TASK GOAL ::
Can you quote exactly the stretch of lines from the one with "2.8$, $p_p=2.0$, and" through the final line of the material, both ends included?

* * *

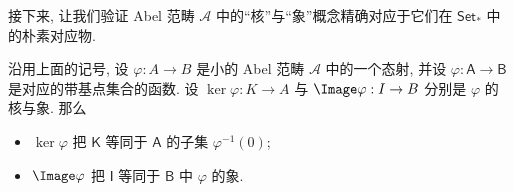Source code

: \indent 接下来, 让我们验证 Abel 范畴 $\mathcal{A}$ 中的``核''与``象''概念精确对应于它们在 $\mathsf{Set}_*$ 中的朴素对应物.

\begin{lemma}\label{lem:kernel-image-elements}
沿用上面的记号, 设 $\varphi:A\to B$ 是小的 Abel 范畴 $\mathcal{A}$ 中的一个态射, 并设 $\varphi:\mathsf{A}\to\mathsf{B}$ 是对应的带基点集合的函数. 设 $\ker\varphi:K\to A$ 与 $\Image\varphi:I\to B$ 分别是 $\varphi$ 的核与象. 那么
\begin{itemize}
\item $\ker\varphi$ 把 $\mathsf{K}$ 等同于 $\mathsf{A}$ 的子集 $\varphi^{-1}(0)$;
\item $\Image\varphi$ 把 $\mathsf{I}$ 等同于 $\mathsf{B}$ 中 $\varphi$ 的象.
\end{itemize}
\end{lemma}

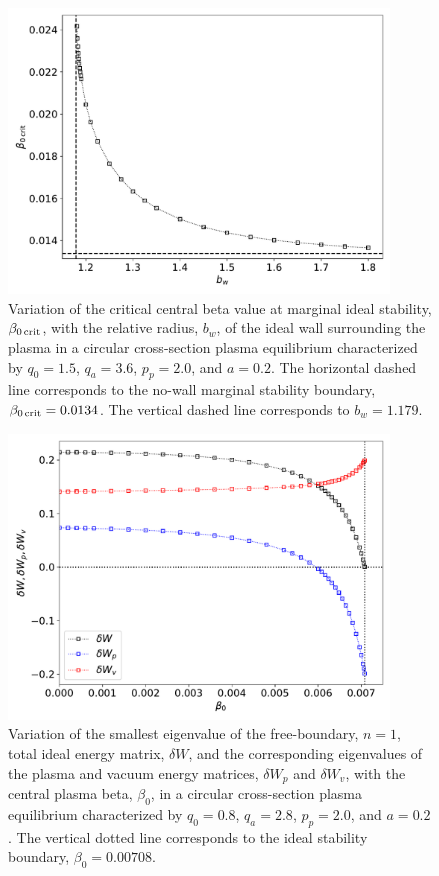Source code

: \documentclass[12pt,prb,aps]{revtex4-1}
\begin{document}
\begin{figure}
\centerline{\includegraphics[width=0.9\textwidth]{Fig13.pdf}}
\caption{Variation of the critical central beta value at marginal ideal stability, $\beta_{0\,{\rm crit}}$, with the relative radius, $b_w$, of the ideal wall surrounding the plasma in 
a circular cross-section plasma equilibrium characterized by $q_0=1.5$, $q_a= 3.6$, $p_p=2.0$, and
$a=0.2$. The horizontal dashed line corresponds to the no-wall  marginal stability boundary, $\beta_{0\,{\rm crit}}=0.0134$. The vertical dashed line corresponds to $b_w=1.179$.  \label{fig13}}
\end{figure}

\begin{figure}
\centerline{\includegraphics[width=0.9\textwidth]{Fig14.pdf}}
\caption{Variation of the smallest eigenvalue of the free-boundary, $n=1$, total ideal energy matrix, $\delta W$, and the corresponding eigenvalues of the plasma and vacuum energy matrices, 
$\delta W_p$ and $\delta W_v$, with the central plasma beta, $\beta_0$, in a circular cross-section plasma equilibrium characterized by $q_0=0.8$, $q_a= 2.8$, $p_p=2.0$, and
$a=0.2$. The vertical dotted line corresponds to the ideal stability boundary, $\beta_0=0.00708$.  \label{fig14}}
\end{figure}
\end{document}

* * *

REPLY TO THE TASK ::
$\delta W_p$ and $\delta W_v$, with the central plasma beta, $\beta_0$, in a circular cross-section plasma equilibrium characterized by $q_0=0.8$, $q_a= 2.8$, $p_p=2.0$, and
$a=0.2$. The vertical dotted line corresponds to the ideal stability boundary, $\beta_0=0.00708$.  \label{fig14}}
\end{figure}
\end{document}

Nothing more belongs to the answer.